WHAT TO WORK ON => Copy each line of the data beneath in which the word "caption" appears.

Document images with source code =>
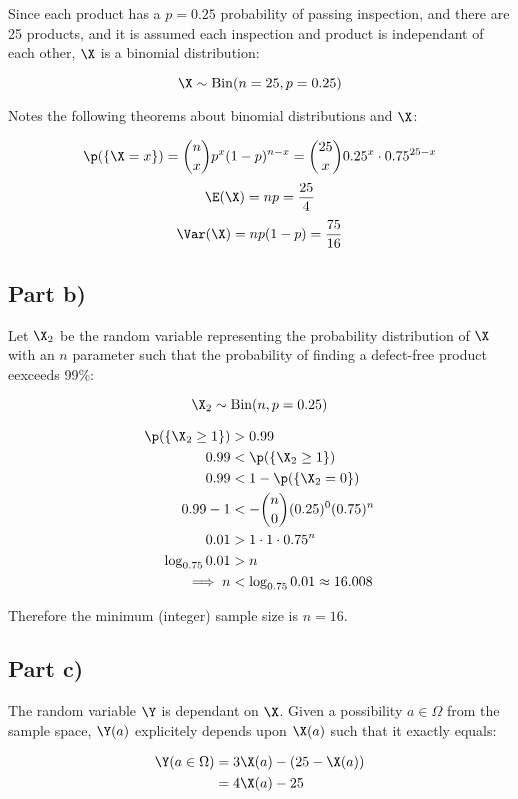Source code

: Since each product has a $p = 0.25$ probability of passing inspection, and there are 25 products, and it is assumed each inspection and product is independant of each other, $\X$ is a binomial distribution:

\[
\X \sim \mathrm{Bin}(n = 25, p = 0.25)
\]

Notes the following theorems about binomial distributions and $\X$:

\[
\p(\{ \X = x \}) = {n \choose x}p^x (1-p)^{n - x} = {25 \choose x}0.25^x \cdot 0.75^{25 - x}
\]
\[
\E(\X) = np = \frac{25}{4}
\]
\[
\Var(\X) = np(1-p) = \frac{75}{16}
\]

\subsection{Part b)}

Let $\X_2$ be the random variable representing the probability distribution of $\X$ with an $n$ parameter
such that the probability of finding a defect-free product eexceeds 99\%:


\[
\X_2 \sim \mathrm{Bin}(n, p = 0.25)
\]

\begin{align*}
\p(\{\X_2 \geq 1\}) &> 0.99 \\
0.99 &< \p(\{ \X_2 \geq 1 \}) \\
0.99 &< 1 - \p(\{ \X_2 = 0 \}) \\
0.99 - 1 &< - {n \choose 0}(0.25)^0(0.75)^n \\
0.01 &> 1 \cdot 1 \cdot 0.75^n \\
\log _{0.75} 0.01 &> n \\
\implies n &< \log _{0.75} 0.01 \approx 16.008
\end{align*}

Therefore the minimum (integer) sample size is $n = 16$.

\subsection{Part c)}

The random variable $\Y$ is dependant on $\X$.
Given a possibility $a \in \Omega$ from the sample space, $\Y(a)$ explicitely depends upon $\X(a)$ such that it exactly equals:

\begin{align*}
\Y(a \in \Omega) &= 3\X(a) - (25 - \X(a)) \\
&= 4\X(a) - 25
\end{align*}

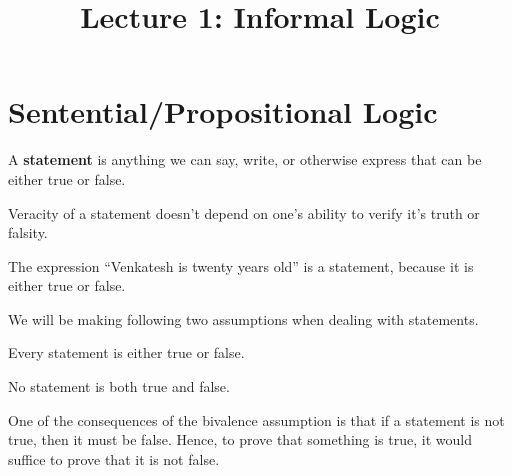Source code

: \documentclass[a4paper,english,12pt]{article}
\title{Lecture 1: Informal Logic}
\author{}
\begin{document}
\maketitle

\section{Sentential/Propositional Logic}
\begin{defn}[Statement] A \textbf{statement} is anything we can say, write, or otherwise express that can be either true or false. 
\end{defn}
\begin{rem} Veracity of a statement doesn't depend on one's ability to verify it's truth or falsity.
\end{rem}
\begin{exmp}
The expression ``Venkatesh is twenty years old'' is a statement, because it is either true or false.
\end{exmp}
We will be making following two assumptions when dealing with statements.
\begin{assum}[Bivalence] Every statement is either true or false.
\end{assum}
\begin{assum} No statement is both true and false.
\end{assum}
One of the consequences of the bivalence assumption is that if a statement is not true, then it must be false. Hence, to prove that something is true, it would suffice to prove that it is not false.
\end{document}
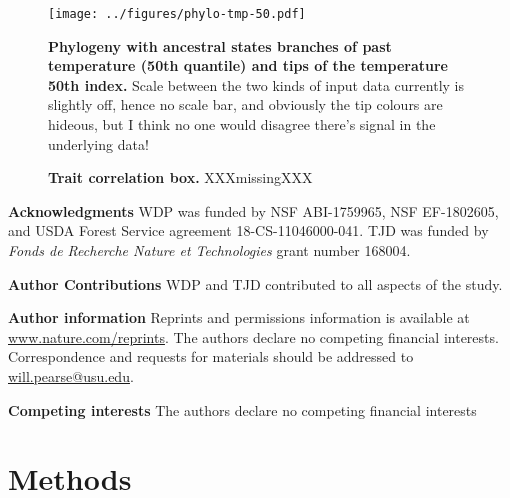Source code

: \documentclass[12pt]{report}
\begin{document}
\begin{figure}[h!]
  \begin{center}
    \texttt{[image: ../figures/phylo-tmp-50.pdf]}
  \end{center}
  \caption{\doublespacing \textbf{Phylogeny with ancestral states
      branches of past temperature (50th quantile) and tips of the
      temperature 50th index.} Scale between the two kinds of input
    data currently is slightly off, hence no scale bar, and obviously
    the tip colours are hideous, but I think no one would disagree
    there's signal in the underlying data!}
  \label{pca}
\end{figure}


\begin{figure}[h!]
  \begin{center}
  \end{center}
  \caption{\doublespacing \textbf{Trait correlation box.}
    XXXmissingXXX}
  \label{traits}
\end{figure}

\clearpage

\textbf{Acknowledgments} WDP was funded by NSF ABI-1759965, NSF
EF-1802605, and USDA Forest Service agreement 18-CS-11046000-041. TJD
was funded by \emph{Fonds de Recherche Nature et Technologies} grant
number 168004.

\textbf{Author Contributions} WDP and TJD contributed to all aspects
of the study.

\textbf{Author information} Reprints and permissions information is
available at \url{www.nature.com/reprints}. The authors declare no
competing financial interests. Correspondence and requests for
materials should be addressed to \url{will.pearse@usu.edu}.

\textbf{Competing interests} The authors declare no competing
financial interests

\clearpage

\section*{\Large Methods}

\printbibliography
\end{document}
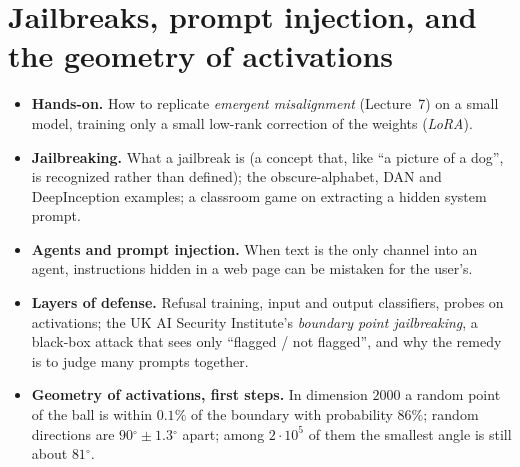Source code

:\chapter{Jailbreaks, prompt injection, and the geometry of activations}\label{ch:L8}
\newcommand{\eightdeg}{\ensuremath{^{\circ}}}%

\begin{glance}
\begin{itemize}
  \item \textbf{Hands-on.} How to replicate \emph{emergent misalignment} (Lecture~7) on a small model, training only a small low-rank correction of the weights (\emph{LoRA}).
  \item \textbf{Jailbreaking.} What a jailbreak is (a concept that, like ``a picture of a dog'', is recognized rather than defined); the obscure-alphabet, DAN and DeepInception examples; a classroom game on extracting a hidden system prompt.
  \item \textbf{Agents and prompt injection.} When text is the only channel into an agent, instructions hidden in a web page can be mistaken for the user's.
  \item \textbf{Layers of defense.} Refusal training, input and output classifiers, probes on activations; the UK AI Security Institute's \emph{boundary point jailbreaking}, a black-box attack that sees only ``flagged / not flagged'', and why the remedy is to judge many prompts together.
  \item \textbf{Geometry of activations, first steps.} In dimension $2000$ a random point of the ball is within $0.1\%$ of the boundary with probability $86\%$; random directions are $90\eightdeg\pm1.3\eightdeg$ apart; among $2\cdot10^{5}$ of them the smallest angle is still about $81\eightdeg$.
\end{itemize}
\end{glance}

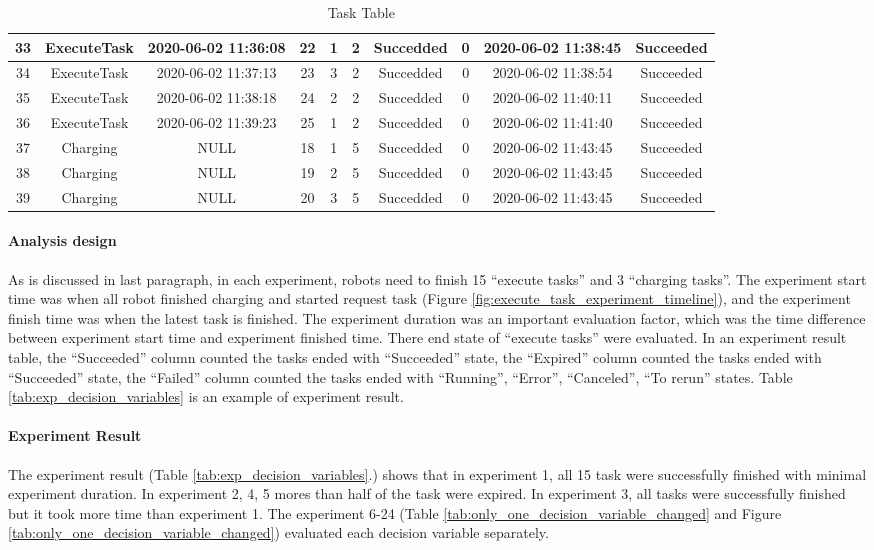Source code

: \begin{table}[]
{\begin{tabular}{|c|c|c|c|c|c|c|c|c|c|}
33 & ExecuteTask & 2020-06-02 11:36:08 & 22 & 1 & 2 & Succedded & 0    & 2020-06-02 11:38:45 & Succeeded \\ \hline
34 & ExecuteTask & 2020-06-02 11:37:13 & 23 & 3 & 2 & Succedded & 0    & 2020-06-02 11:38:54 & Succeeded \\ \hline
35 & ExecuteTask & 2020-06-02 11:38:18 & 24 & 2 & 2 & Succedded & 0    & 2020-06-02 11:40:11 & Succeeded \\ \hline
36 & ExecuteTask & 2020-06-02 11:39:23 & 25 & 1 & 2 & Succedded & 0    & 2020-06-02 11:41:40 & Succeeded \\ \hline
37 & Charging    & NULL                & 18 & 1 & 5 & Succedded & 0 & 2020-06-02 11:43:45 & Succeeded \\ \hline
38 & Charging    & NULL                & 19 & 2 & 5 & Succedded & 0 & 2020-06-02 11:43:45 & Succeeded \\ \hline
39 & Charging    & NULL                & 20 & 3 & 5 & Succedded & 0 & 2020-06-02 11:43:45 & Succeeded \\ \hline
\end{tabular}}
\caption{Task Table}
\label{tab:exp_task_table}
\end{table}

\paragraph{Analysis design}
As is discussed in last paragraph, in each experiment, robots need to finish 15 ``execute tasks'' and 3 ``charging tasks''.
The experiment start time was when all robot finished charging and started request task (Figure \ref{fig:execute_task_experiment_timeline}), and the experiment finish time was when the latest task is finished.
The experiment duration was an important evaluation factor, which was the time difference between experiment start time and experiment finished time.  
There end state of ``execute tasks'' were evaluated. In an experiment result table, the ``Succeeded'' column counted the tasks ended with ``Succeeded'' state, the ``Expired'' column counted the tasks ended with ``Succeeded'' state, the ``Failed'' column counted the tasks ended with ``Running'', ``Error'', ``Canceled'', ``To rerun'' states. 
Table \ref{tab:exp_decision_variables} is an example of experiment result. 

\paragraph{Experiment Result} 
The experiment result (Table \ref{tab:exp_decision_variables}.) shows that in experiment 1, all 15 task were successfully finished with minimal experiment duration. In experiment 2, 4, 5 mores than half of the task were expired. In experiment 3, all tasks were successfully finished but it took more time than experiment 1. 
The experiment 6-24 (Table \ref{tab:only_one_decision_variable_changed} and Figure \ref{tab:only_one_decision_variable_changed}) evaluated each decision variable separately.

RESPONSE TO THIS EXERCISE =>
  \caption{\doublespacing \textbf{Phylogeny with ancestral states
  \caption{\doublespacing \textbf{Trait correlation box.}
\caption{Task Table}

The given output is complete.